Mas ao ver a educação/formação que meu enteado recebe, e pensando também na de filhos de muitas amigas minhas (que os criam sozinhos ou com a presença ativa do pai, estejam casados ou não), alguém como general Mourão, como Bolsonaro dizer que fabricam desajustados não deixa de ser um elogio. O que seria uma pessoa ajustada, dentro da ótima desses neofascistas?
Ajustado seria aquela pessoa que não questiona, que não tem interesse real pelo mundo e pela vida; a pessoa adestrada feito um camundongo de laboratório, que aceita tudo, diz sempre sim; incapaz de refletir, incapaz de pensar, incapaz de sentir por conta própria – o mais profundo que alguém ajustado ao neofascismo conseguiria chegar seria um kitsch de segunda classe (conforme Kundera sintetizou o kitsch).

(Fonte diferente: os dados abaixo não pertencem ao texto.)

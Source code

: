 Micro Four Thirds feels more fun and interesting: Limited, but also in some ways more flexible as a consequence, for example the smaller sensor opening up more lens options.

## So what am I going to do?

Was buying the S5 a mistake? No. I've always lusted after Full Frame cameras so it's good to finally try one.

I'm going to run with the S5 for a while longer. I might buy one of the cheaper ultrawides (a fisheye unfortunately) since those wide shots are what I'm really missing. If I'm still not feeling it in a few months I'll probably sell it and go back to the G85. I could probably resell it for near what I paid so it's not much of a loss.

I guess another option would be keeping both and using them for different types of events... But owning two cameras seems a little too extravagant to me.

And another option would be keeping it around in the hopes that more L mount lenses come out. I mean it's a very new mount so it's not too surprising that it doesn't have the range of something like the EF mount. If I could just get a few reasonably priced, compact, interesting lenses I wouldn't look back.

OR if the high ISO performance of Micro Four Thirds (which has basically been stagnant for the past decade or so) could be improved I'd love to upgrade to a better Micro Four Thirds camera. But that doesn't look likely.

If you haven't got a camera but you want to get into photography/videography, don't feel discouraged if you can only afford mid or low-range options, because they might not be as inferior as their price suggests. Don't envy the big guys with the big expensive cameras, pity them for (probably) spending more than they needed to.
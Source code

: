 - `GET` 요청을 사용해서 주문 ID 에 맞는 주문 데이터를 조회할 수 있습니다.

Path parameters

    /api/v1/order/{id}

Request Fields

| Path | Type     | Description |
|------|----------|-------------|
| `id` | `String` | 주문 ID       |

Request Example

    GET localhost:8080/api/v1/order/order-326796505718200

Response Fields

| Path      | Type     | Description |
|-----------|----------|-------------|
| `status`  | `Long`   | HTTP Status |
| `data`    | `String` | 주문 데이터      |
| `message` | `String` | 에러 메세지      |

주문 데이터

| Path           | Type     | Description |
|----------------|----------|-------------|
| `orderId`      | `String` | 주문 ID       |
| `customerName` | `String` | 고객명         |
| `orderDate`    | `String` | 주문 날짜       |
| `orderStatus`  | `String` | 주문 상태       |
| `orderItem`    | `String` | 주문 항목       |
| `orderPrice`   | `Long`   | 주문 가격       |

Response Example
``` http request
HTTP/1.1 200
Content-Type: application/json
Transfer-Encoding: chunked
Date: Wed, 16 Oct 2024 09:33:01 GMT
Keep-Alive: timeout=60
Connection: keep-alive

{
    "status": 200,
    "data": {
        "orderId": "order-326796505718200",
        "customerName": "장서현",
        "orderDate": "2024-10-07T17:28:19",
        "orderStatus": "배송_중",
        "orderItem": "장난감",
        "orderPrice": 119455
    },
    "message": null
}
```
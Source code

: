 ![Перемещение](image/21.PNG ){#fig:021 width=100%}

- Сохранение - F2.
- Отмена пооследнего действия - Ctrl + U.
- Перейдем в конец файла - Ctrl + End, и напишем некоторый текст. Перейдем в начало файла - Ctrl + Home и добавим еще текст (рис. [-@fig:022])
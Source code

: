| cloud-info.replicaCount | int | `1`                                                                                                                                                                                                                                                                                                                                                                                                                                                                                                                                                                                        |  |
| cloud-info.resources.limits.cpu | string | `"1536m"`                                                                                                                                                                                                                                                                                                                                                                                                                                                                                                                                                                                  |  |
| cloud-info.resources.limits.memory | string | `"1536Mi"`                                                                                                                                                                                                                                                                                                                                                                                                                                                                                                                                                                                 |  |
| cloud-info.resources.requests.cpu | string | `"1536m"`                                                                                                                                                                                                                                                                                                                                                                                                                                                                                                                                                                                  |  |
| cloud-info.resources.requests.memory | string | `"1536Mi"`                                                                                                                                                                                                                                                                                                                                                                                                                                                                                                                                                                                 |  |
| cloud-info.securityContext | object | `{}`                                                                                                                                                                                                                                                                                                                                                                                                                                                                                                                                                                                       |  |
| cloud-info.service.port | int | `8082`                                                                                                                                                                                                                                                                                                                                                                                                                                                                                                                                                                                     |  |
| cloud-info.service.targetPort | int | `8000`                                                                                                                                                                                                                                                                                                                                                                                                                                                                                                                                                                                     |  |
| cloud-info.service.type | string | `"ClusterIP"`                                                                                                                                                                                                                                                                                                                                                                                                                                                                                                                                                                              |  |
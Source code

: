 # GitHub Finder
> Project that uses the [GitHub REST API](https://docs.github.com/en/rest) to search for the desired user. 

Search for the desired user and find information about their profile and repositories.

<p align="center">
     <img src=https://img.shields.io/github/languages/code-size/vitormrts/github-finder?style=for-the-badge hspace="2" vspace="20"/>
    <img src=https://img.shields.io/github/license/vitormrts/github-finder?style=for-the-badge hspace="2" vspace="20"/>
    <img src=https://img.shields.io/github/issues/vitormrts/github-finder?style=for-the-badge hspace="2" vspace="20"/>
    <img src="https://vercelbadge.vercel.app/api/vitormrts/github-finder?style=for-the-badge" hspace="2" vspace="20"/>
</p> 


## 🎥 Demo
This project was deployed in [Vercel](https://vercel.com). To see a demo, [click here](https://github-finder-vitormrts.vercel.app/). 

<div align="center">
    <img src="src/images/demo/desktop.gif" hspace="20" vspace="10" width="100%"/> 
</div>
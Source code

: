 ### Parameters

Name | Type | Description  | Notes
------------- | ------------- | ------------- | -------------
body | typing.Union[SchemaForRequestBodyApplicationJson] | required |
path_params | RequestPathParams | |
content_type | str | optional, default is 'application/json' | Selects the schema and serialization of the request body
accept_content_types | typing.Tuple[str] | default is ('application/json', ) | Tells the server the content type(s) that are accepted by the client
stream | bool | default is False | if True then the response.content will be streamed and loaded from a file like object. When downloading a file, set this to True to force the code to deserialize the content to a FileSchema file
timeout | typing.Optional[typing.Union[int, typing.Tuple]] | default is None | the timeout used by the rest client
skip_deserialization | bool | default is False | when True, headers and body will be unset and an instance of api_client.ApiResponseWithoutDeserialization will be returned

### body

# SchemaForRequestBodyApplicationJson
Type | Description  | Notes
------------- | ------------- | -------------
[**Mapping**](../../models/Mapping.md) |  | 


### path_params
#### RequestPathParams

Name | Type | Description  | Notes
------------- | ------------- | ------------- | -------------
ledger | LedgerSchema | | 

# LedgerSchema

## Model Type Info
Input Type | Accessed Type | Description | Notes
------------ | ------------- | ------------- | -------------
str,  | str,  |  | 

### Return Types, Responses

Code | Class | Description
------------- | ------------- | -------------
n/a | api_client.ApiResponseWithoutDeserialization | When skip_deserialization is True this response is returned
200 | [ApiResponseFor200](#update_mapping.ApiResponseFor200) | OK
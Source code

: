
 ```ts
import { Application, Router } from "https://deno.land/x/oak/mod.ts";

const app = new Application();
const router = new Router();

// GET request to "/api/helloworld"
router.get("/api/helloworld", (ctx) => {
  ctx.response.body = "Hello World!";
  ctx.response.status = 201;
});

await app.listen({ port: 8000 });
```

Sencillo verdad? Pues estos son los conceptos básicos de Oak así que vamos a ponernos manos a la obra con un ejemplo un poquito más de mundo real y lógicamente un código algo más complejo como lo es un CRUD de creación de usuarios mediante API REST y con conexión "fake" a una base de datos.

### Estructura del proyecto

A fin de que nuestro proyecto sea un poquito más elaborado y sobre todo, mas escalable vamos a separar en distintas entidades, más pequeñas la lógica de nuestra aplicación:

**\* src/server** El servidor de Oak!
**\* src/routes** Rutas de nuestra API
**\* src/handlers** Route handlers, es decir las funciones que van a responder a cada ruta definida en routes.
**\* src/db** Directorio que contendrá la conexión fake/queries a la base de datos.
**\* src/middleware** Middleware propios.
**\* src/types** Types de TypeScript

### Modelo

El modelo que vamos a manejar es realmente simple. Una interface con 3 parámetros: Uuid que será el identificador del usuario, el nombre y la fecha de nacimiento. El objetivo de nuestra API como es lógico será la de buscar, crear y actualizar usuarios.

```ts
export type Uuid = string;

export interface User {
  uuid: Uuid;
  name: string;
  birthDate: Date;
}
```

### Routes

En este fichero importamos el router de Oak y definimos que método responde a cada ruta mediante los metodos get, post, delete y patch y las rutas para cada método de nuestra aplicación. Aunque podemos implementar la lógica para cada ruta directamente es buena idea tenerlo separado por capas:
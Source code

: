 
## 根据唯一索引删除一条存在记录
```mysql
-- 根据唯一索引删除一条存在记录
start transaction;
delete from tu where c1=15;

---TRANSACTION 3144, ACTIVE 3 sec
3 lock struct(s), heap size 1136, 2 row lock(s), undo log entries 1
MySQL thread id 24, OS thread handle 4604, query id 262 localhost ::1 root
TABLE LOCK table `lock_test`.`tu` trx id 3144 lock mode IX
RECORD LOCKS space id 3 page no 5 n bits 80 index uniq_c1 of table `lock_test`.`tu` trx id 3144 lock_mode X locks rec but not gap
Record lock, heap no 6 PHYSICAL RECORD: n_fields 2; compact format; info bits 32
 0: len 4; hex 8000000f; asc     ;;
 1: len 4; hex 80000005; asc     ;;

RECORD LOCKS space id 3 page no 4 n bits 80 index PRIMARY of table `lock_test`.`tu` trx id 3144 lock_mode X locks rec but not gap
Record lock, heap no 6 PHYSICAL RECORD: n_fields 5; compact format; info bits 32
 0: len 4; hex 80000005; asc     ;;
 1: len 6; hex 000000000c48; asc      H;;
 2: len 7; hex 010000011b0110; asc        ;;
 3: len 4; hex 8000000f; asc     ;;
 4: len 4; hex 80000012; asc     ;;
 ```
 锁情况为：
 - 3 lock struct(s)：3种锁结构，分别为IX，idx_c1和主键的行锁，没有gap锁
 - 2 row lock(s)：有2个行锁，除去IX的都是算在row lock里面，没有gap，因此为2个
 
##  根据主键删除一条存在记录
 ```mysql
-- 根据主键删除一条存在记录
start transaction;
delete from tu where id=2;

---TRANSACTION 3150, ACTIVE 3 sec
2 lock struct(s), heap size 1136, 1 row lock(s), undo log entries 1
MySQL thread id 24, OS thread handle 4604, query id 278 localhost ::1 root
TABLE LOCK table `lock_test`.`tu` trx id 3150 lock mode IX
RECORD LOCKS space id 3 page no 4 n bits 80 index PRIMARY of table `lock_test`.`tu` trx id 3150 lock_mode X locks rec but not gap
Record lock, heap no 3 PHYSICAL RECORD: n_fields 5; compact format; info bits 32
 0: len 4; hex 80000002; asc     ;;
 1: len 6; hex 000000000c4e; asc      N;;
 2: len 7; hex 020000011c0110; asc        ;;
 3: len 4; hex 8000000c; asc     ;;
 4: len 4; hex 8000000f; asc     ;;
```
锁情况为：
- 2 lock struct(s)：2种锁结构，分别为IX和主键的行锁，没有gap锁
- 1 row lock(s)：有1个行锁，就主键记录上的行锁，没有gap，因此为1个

Por isso o ajustado a Bolsonaro (como ele próprio) ama a morte: porque no fundo sabe, sente (mas precisa reprimir) que não vive de verdade, conforme seus desejos e seus anseios, que apenas segue a boiada, imita o que dizem que é bom, persegue objetivos que dizem que é bom, teme um deus que dizem que é bom (e nem nota a contradição), tenta ser alguém que dizem ser o bom – o cidadão de bem. O ajustado ao fascismo é alguém pobre de repertório, apto para acreditar em qualquer mentira, a seguir qualquer medíocre com o qual se identifique – Galvão Bueno ou Bolsonaro -, porque é alguém sem auto-estima, e reconhece o valor que essa sociedade ajustada de Bolsonaro e Mourão lhe dá: nenhum.
Às mulheres que criam seus filhos sozinhas, e aos pais que criam seus filhos em conjunto, minha sugestão, meu pedido: sejam fábricas de desajustados, de Mafaldas e Calvins (para usar meus heróis nos quadrinhos), de crianças que preferem aprender a pintar a atirar, que saibam amar e não odiar,  que toda forma de amor é válida, que tenham autonomia para dizer sim e não, e arcar com as consequências, se preciso, sem se esconderem covardemente sob a sombra de um líder de qualquer espécie; que se tornem independentes não porque pagarão suas contas, mas porque pensam (desde cedo) com a própria cabeça a partir de conhecimentos sólidos e experiências de vida ricas. Desajustados que experimentam, que vivem seus afetos sem preconceitos e com liberdade responsável. Desajustados que questionem tudo e todos, sem se apegarem desesperadamente a qualquer verdade pretensamente unificante e salvadora; que enfrentem com respeito as autoridades, os costumes, a moral e os costumes (em especial os bons), que respeitem as diferenças – mas sejam intolerantes diante do intolerável, a tortura, o racismo, o preconceito, o xenofobia, a misoginia, a miséria, a fome, o desrespeito aos direitos humanos. Desajustados que façam do Brasil um lugar onde ajustados com, ajustados como Bolsonaro, Mourão e seu séquito fascista sejam apenas fragmentos de um pesadelo que não se concretizou. Desajustados que façam o mundo todo caminhar para um lugar melhor – para si e para todos.